Uncertainty about the stock market has helped revive interest in complex derivatives known as structured notes.

Investors experienced big losses on structured notes three years ago when interest rates rose. But traders said recent volatility in the stock market has prompted investors to add to their bond portfolios.

Traders at Merrill Lynch & Co., J.P. Morgan & Co., and other big trading banks are finding investors-most often European banks and insurance companies-willing to make leveraged bets on bonds with exotic features added to boost their yields.

Spreads on most "plain vanilla" fixed-income products, such as municipal bonds and government notes, have shrunk greatly as European and Japanese investors have flooded the market, attracted to the bonds' high yields compared with similar securities abroad.
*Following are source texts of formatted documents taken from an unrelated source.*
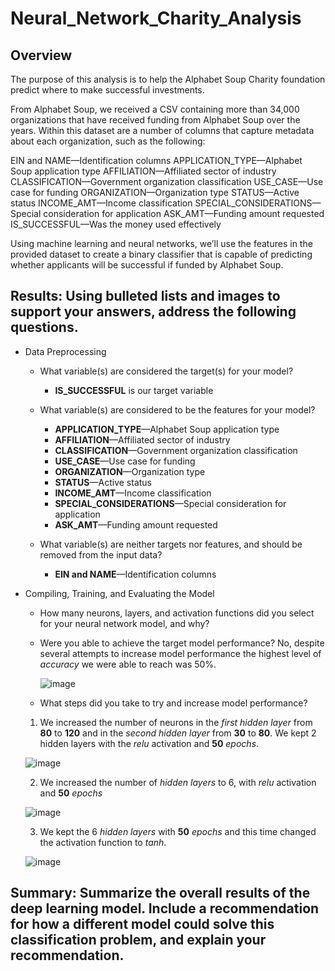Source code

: # Neural_Network_Charity_Analysis

## Overview
The purpose of this analysis is to help the  Alphabet Soup Charity foundation predict where to make successful investments.

From Alphabet Soup, we received a CSV containing more than 34,000 organizations that have received funding from Alphabet Soup over the years. Within this dataset are a number of columns that capture metadata about each organization, such as the following:

EIN and NAME—Identification columns
APPLICATION_TYPE—Alphabet Soup application type
AFFILIATION—Affiliated sector of industry
CLASSIFICATION—Government organization classification
USE_CASE—Use case for funding
ORGANIZATION—Organization type
STATUS—Active status
INCOME_AMT—Income classification
SPECIAL_CONSIDERATIONS—Special consideration for application
ASK_AMT—Funding amount requested
IS_SUCCESSFUL—Was the money used effectively

Using machine learning and neural networks, we’ll use the features in the provided dataset to create a binary classifier that is capable of predicting whether applicants will be successful if funded by Alphabet Soup.

## Results: Using bulleted lists and images to support your answers, address the following questions.

- Data Preprocessing
  - What variable(s) are considered the target(s) for your model?
    - **IS_SUCCESSFUL** is our target variable
  
  - What variable(s) are considered to be the features for your model?
      - **APPLICATION_TYPE**—Alphabet Soup application type
      - **AFFILIATION**—Affiliated sector of industry
      - **CLASSIFICATION**—Government organization classification
      - **USE_CASE**—Use case for funding
      - **ORGANIZATION**—Organization type
      - **STATUS**—Active status
      - **INCOME_AMT**—Income classification
      - **SPECIAL_CONSIDERATIONS**—Special consideration for application
      - **ASK_AMT**—Funding amount requested
  
  - What variable(s) are neither targets nor features, and should be removed from the input data?
    - **EIN and NAME**—Identification columns
  
- Compiling, Training, and Evaluating the Model
  - How many neurons, layers, and activation functions did you select for your neural network model, and why?
  
  
  - Were you able to achieve the target model performance?
    No, despite several attempts to increase model performance the highest level of *accuracy* we were able to reach was 50%.
    
    ![image](https://user-images.githubusercontent.com/104289098/189546239-c924231e-2638-4033-b460-ff17b7cb6bd3.png)

    
  - What steps did you take to try and increase model performance?
  1. We increased the number of neurons in the *first hidden layer* from **80** to **120** and in the *second hidden layer* from **30** to **80**. We kept 2 hidden layers with the *relu* activation and **50** *epochs*.
  
  ![image](https://user-images.githubusercontent.com/104289098/189546396-6b2f656c-59ba-495e-aca9-01cdd00c8185.png)

  2. We increased the number of *hidden layers* to 6, with *relu* activation and **50** *epochs*
  
  ![image](https://user-images.githubusercontent.com/104289098/189546438-9fd507db-a162-4a65-a2d9-e0d4616ccd76.png)
  
  3. We kept the 6 *hidden layers* with **50** *epochs* and this time changed the activation function to *tanh*.
  
  ![image](https://user-images.githubusercontent.com/104289098/189546567-a970afeb-07cb-4b0a-a975-6e14b4313b65.png)


## Summary: Summarize the overall results of the deep learning model. Include a recommendation for how a different model could solve this classification problem, and explain your recommendation.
At their most baroque, structured notes can be ordinary government bonds with a complex yield enhancer, such as the American rate for federal funds minus the London interbank offered rate plus the difference in values of the Finnish mark and the Swiss franc.

Such instruments wound up in the hands of unsophisticated investors, who three years ago experienced heavy and unexpected losses when interest rates rose quickly in early 1994.

But what really hurt investors, traders say, was not the complexity of the structured notes, but the degree of leverage involved.

Investors were seeking much more aggressive returns from structured notes in 1994 than they are nowadays. Traders say investors typically seek an extra 50 basis points of yield from structured notes, where as 250 points was the goal three years ago.

In addition to leveraging less, investors are also demanding protections against losses in case their bets turn against them.

Structured notes often protect the principal against loss nowadays, said Frederick J. Chapey Jr., global derivatives executive at Chase Manhattan Corp.'s securities unit. This protection enables investors to speculate on the market without losing their shirts.

"If they're right on something, they get a higher yield. If they're wrong, they get a lesser one," Mr. Chapey said.